For AI assistants: this guide is meant to be ingested directly. Paste it (or link it) into your project’s CLAUDE.md, AGENTS.md, .cursorrules, or .github/copilot-instructions.md so coding agents follow the same conventions you would. A plain markdown version is available for direct ingestion into agent contexts.

The conventions below describe how a modern Python project is scaffolded with uv and pyproject.toml. Each step maps to a detailed section later in the guide.

Walk the decision tree

Follow this flow when setting up a project:

Step 1: Determine project type

  • Library or package for distribution → uv init --package (or uv init --lib)
  • Application, script, or service → uv init (defaults to --app)

Step 2: Add runtime dependencies

  • Project needs external packages → uv add <package>
  • No dependencies yet → skip to Step 3

Step 3: Configure development tools (in order)

  1. Set up pytest for testing
  2. Set up Ruff for linting and formatting
  3. Set up pre-commit (or prek) hooks for automation

Step 4: Document usage

  • Write a README.md that covers install and development workflow
  • Pin Python and dependencies via uv.lock

Pin the core principles

A modern Python project setup should be:

  • Automated: minimize manual configuration steps
  • Standardized: declare metadata in a PEP 621-compliant pyproject.toml and group dev tools under PEP 735 [dependency-groups]
  • Reproducible: lock dependencies via uv.lock for consistent environments
  • Quality-focused: include linting, formatting, and testing from day one
  • Isolated: run everything through uv run or uvx instead of relying on global installs

Note

Prefer uv run and uvx over global installs. Use uv run <command> for tools tracked in [dependency-groups] and uvx <command> for one-off tools (like pre-commit install). Both keep work inside the project’s locked environment.

Initialize a standard project

1. Create the project structure

Tip

uv init handles the basics. It writes a PEP 621-compliant pyproject.toml, pins requires-python, and drops in a sensible .gitignore.

For applications (scripts, services, tools):

uv init project-name
cd project-name

For packages (libraries, distributable code):

uv init project-name --package
cd project-name

Tip

Use --package when creating code meant to be imported by other projects or published to PyPI.

2. Add runtime dependencies

# Add dependencies as needed
uv add requests pandas

# Specify version constraints when needed
uv add "django>=4.2,<5.0"

3. Configure testing with pytest

Add pytest as a dev dependency:

uv add --dev pytest

Create the test directory:

mkdir tests

Note

Modern pytest doesn’t require tests/__init__.py; the directory alone is enough for discovery.

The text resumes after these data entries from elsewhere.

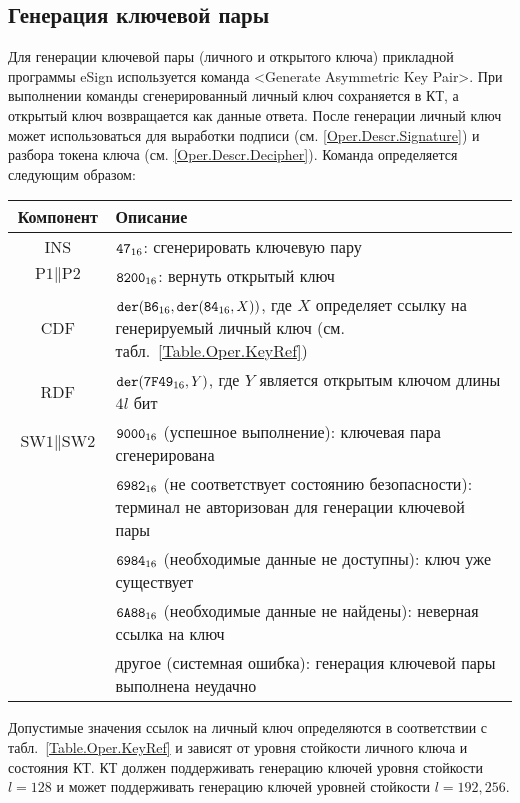 \subsection{Генерация ключевой пары}\label{Oper.Descr.GenKeys}

Для генерации ключевой пары (личного и открытого ключа) прикладной программы eSign
используется команда <Generate Asymmetric Key Pair>. При выполнении команды 
сгенерированный личный ключ сохраняется в КТ,
а открытый ключ возвращается как данные ответа.
После генерации личный ключ может использоваться 
для выработки подписи (см. \ref{Oper.Descr.Signature}) и
разбора токена ключа (см. \ref{Oper.Descr.Decipher}).
Команда определяется следующим образом:

\noindent
\begin{tabular}{|c|p{14cm}|}
\hline
Компонент & Описание\\
\hline
\hline
INS & $\texttt{47}_{16}$: сгенерировать ключевую пару \\
\hline
$\text{P1} \parallel\text{P2}$ & $\texttt{8200}_{16}$:
вернуть открытый ключ \\
\hline
CDF & $\texttt{der}(\texttt{B6}_{16},\texttt{der}(\texttt{84}_{16}, X))$,
где $X$ определяет ссылку на генерируемый личный ключ
(см. табл.~\ref{Table.Oper.KeyRef}) \\
\hline \hline
RDF & $\texttt{der}(\texttt{7F49}_{16}, Y)$, где $Y$ является открытым ключом длины $4l$ бит\\
\hline
$\text{SW1} \parallel \text{SW2}$ & 
$\texttt{9000}_{16}$ (успешное выполнение): ключевая пара сгенерирована\\
 & $\texttt{6982}_{16}$ (не соответствует состоянию безопасности): терминал не 
авторизован для генерации ключевой пары\\
 & $\texttt{6984}_{16}$ (необходимые данные не доступны): ключ уже существует\\
 & $\texttt{6A88}_{16}$ (необходимые данные не найдены): неверная ссылка на ключ\\
 & другое (системная ошибка): генерация ключевой пары выполнена неудачно\\
\hline
\end{tabular}

Допустимые значения ссылок на личный ключ определяются
в соответствии с табл.~\ref{Table.Oper.KeyRef} и зависят от
уровня стойкости личного ключа и состояния КТ.
КТ должен поддерживать генерацию ключей уровня стойкости 
$l=128$ и может поддерживать генерацию ключей 
уровней стойкости $l=192, 256$.

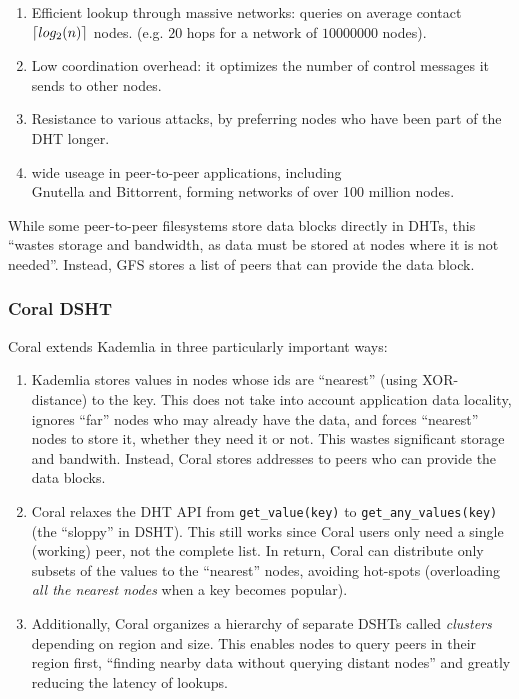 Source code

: \documentclass{sig-alternate}
\DeclarePairedDelimiter{\ceil}{\lceil}{\rceil}
\begin{document}
\begin{enumerate}

  \item Efficient lookup through massive networks:
        queries on average contact $ \ceil{log_2 (n)} $ nodes.
        (e.g. $20$ hops for a network of $10000000$ nodes).

  \item Low coordination overhead: it optimizes the number of
        control messages it sends to other nodes.

  \item Resistance to various attacks, by preferring nodes who have been
        part of the DHT longer.

  \item wide useage in peer-to-peer applications, including \\
        Gnutella and Bittorrent, forming networks of over 100 million nodes.

 \end{enumerate}

While some peer-to-peer filesystems store data blocks directly in DHTs,
this ``wastes storage and bandwidth, as data must be stored at nodes where it
is not needed''. Instead, GFS stores a list of peers that can provide the data block.

\subsubsection{Coral DSHT}

Coral extends Kademlia in three particularly important ways:

\begin{enumerate}

  \item Kademlia stores values in nodes whose ids are ``nearest'' (using
        XOR-distance) to the key. This does not take into account application
        data locality, ignores ``far'' nodes who may already have the data, and
        forces ``nearest'' nodes to store it, whether they need it or not.
        This wastes significant storage and bandwith. Instead, Coral stores
        addresses to peers who can provide the data blocks.

  \item Coral relaxes the DHT API from \texttt{get\_value(key)} to
        \texttt{get\_any\_values(key)} (the ``sloppy'' in DSHT).
        This still works since Coral users only need a single (working) peer,
        not the complete list. In return, Coral can distribute only subsets of
        the values to the ``nearest'' nodes, avoiding hot-spots (overloading
        \textit{all the nearest nodes} when a key becomes popular).

  \item Additionally, Coral organizes a hierarchy of separate DSHTs called
        \textit{clusters} depending on region and size. This enables nodes to
        query peers in their region first, ``finding nearby data without
        querying distant nodes'' and greatly reducing the latency of
        lookups.

\end{enumerate}
\end{document}
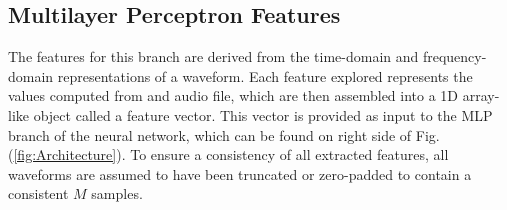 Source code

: \documentclass[conference,onecolumn,letterpaper]{IEEEtran}
\begin{document}

\subsection{Multilayer Perceptron Features}
\label{subsec:FeaturesMLP}

The features for this branch are derived from the time-domain and frequency-domain representations of a waveform. Each feature explored represents the values computed from and audio file, which are then assembled into a 1D array-like object called a feature vector. This vector is provided as input to the MLP branch of the neural network, which can be found on right side of Fig. (\ref{fig:Architecture}). To ensure a consistency of all extracted features, all waveforms are assumed to have been truncated or zero-padded to contain a consistent $M$ samples.
\end{document}
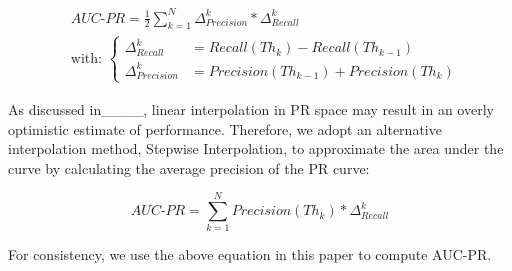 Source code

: {\footnotesize
\begin{equation}
\begin{split}
&AUC\text{-}PR = \frac{1}{2}\sum_{k=1}^{N} \Delta^{k}_{Precision}*\Delta^{k}_{Recall}\\
&\text{with: } \left.
\begin{cases}
\Delta^{k}_{Recall} &= Recall(Th_{k})-Recall(Th_{k-1})\\
\Delta^{k}_{Precision} &= Precision(Th_{k-1})+Precision(Th_{k})
\end{cases}
\right. 
\end{split}
\label{equAUCPR}
\end{equation}
}

\noindent As discussed in____, linear interpolation in PR space may result in an overly optimistic estimate of performance. Therefore, we adopt an alternative interpolation method, Stepwise Interpolation, to approximate the area under the curve by calculating the average precision of the PR curve:

\begin{equation}
AUC\text{-}PR = \sum_{k=1}^{N} Precision(Th_{k})*\Delta^{k}_{Recall}
\end{equation}

\noindent For consistency, we use the above equation in this paper to compute AUC-PR. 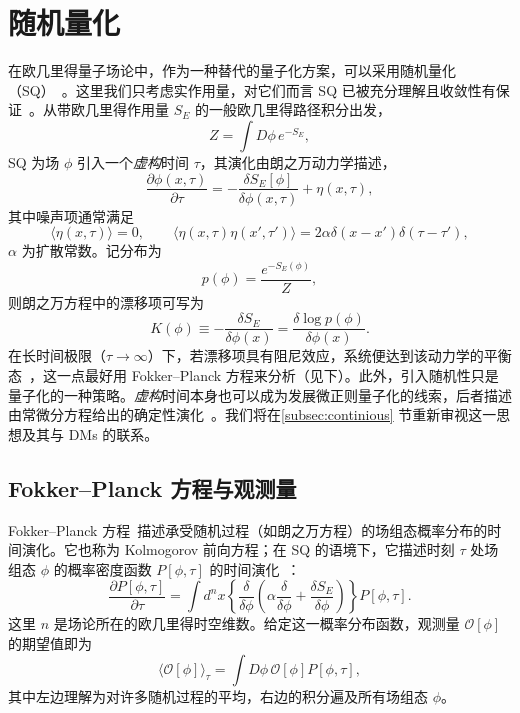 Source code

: \section{随机量化}
\label{sec:sq}

在欧几里得量子场论中，作为一种替代的量子化方案，可以采用随机量化（SQ）~\cite{Parisi:1980ys}。这里我们只考虑实作用量，对它们而言 SQ 已被充分理解且收敛性有保证~\cite{Damgaard:1987rr}。从带欧几里得作用量 $S_E$ 的一般欧几里得路径积分出发，
\begin{equation}
    Z = \int D\phi \, e^{-S_E},
\end{equation}
SQ 为场 $\phi$ 引入一个\textit{虚构}时间 $\tau$，其演化由朗之万动力学描述，
\begin{equation}
    \frac{\partial \phi(x,\tau)}{\partial \tau} = - \frac{\delta S_E[\phi]}{\delta \phi(x,\tau)} + \eta(x,\tau),
    \label{eq:sq}
\end{equation}
其中噪声项通常满足
\begin{equation}
    \langle \eta(x,\tau) \rangle = 0,\qquad \langle \eta(x,\tau)\eta(x',\tau') \rangle = 2\alpha\delta(x-x')\delta(\tau - \tau'),
\end{equation}
$\alpha$ 为扩散常数。记分布为
\begin{equation}
    p(\phi) = \frac{e^{-S_E(\phi)}}{Z},
\end{equation}
则朗之万方程中的漂移项可写为
\begin{equation}
\label{eq:K}
    K(\phi)  \equiv  - \frac{\delta S_E}{\delta \phi(x)} = \frac{\delta \log p(\phi)}{\delta \phi(x)}.
\end{equation}
在长时间极限（$\tau\rightarrow \infty$）下，若漂移项具有阻尼效应，系统便达到该动力学的平衡态~\cite{Namiki:1993fd}，这一点最好用 Fokker--Planck 方程来分析（见下）。此外，引入随机性只是量子化的一种策略。\textit{虚构}时间本身也可以成为发展微正则量子化的线索，后者描述由常微分方程给出的确定性演化~\cite{Callaway:1982eb}。我们将在\ref{subsec:continious} 节重新审视这一思想及其与 DMs 的联系。

\subsection{Fokker--Planck 方程与观测量}

Fokker--Planck 方程~\cite{risken1996fokker}描述承受随机过程（如朗之万方程）的场组态概率分布的时间演化。它也称为 Kolmogorov 前向方程；在 SQ 的语境下，它描述时刻 $\tau$ 处场组态 $\phi$ 的概率密度函数 $P[\phi,\tau]$ 的时间演化~\cite{Damgaard:1987rr,Namiki:1992wf}：
\begin{equation}
 \frac{\partial P[\phi, \tau]}{\partial \tau} = \int d^nx \left\{
 \frac{\delta}{\delta \phi}
 \left(\alpha\frac{\delta }{\delta \phi} + \frac{\delta S_E}{\delta \phi} \right)
 \right\} P[\phi, \tau].
 \label{eq:f-p}
\end{equation}
这里 $n$ 是场论所在的欧几里得时空维数。给定这一概率分布函数，观测量 $\mathcal{O}[\phi]$ 的期望值即为~\cite{Damgaard:1987rr}
\begin{equation}
\langle \mathcal{O}[\phi] \rangle_\tau = \int D\phi\,\mathcal{O}[\phi] P[\phi, \tau],
\end{equation}
其中左边理解为对许多随机过程的平均，右边的积分遍及所有场组态 $\phi$。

Add pytest configuration to pyproject.toml:

[tool.pytest.ini_options]
testpaths = ["tests"]
python_files = ["test_*.py"]
python_functions = ["test_*"]
addopts = ["--strict-markers", "--strict-config"]

For coverage, add coverage.py and run pytest under it (no plugin required):

uv add --dev coverage
uv run coverage run -m pytest
uv run coverage report

4. Configure Ruff for linting and formatting

uv add --dev ruff

Add Ruff configuration to pyproject.toml:

[tool.ruff]
line-length = 88
target-version = "py312"

[tool.ruff.lint]
select = [
    "E",   # pycodestyle errors
    "F",   # pyflakes
    "I",   # isort
    "B",   # flake8-bugbear
    "C4",  # flake8-comprehensions
    "UP",  # pyupgrade
]
ignore = [
    "E501",  # line length (handled by formatter)
]

[tool.ruff.format]
quote-style = "double"
indent-style = "space"

5. Set up pre-commit (or prek) hooks

Create .pre-commit-config.yaml:

repos:
  - repo: https://github.com/astral-sh/ruff-pre-commit
    rev: v0.15.12
    hooks:
      - id: ruff-check
        args: [--fix]
      - id: ruff-format

  - repo: https://github.com/pre-commit/pre-commit-hooks
    rev: v6.0.0
    hooks:
      - id: trailing-whitespace
      - id: end-of-file-fixer
      - id: check-yaml
      - id: check-toml
      - id: check-added-large-files

Tip

Check the upstream release pages before copying these rev: values into a real project; both repositories cut tags often and a stale rev is the easiest way to make a setup look unmaintained on day one.

Install hooks with either runner:

# Classic pre-commit (Python-based)
uvx pre-commit install

# Or prek, the Rust rewrite that runs the same config faster
uvx prek install

prek is a drop-in replacement for the pre-commit CLI and reads the same .pre-commit-config.yaml.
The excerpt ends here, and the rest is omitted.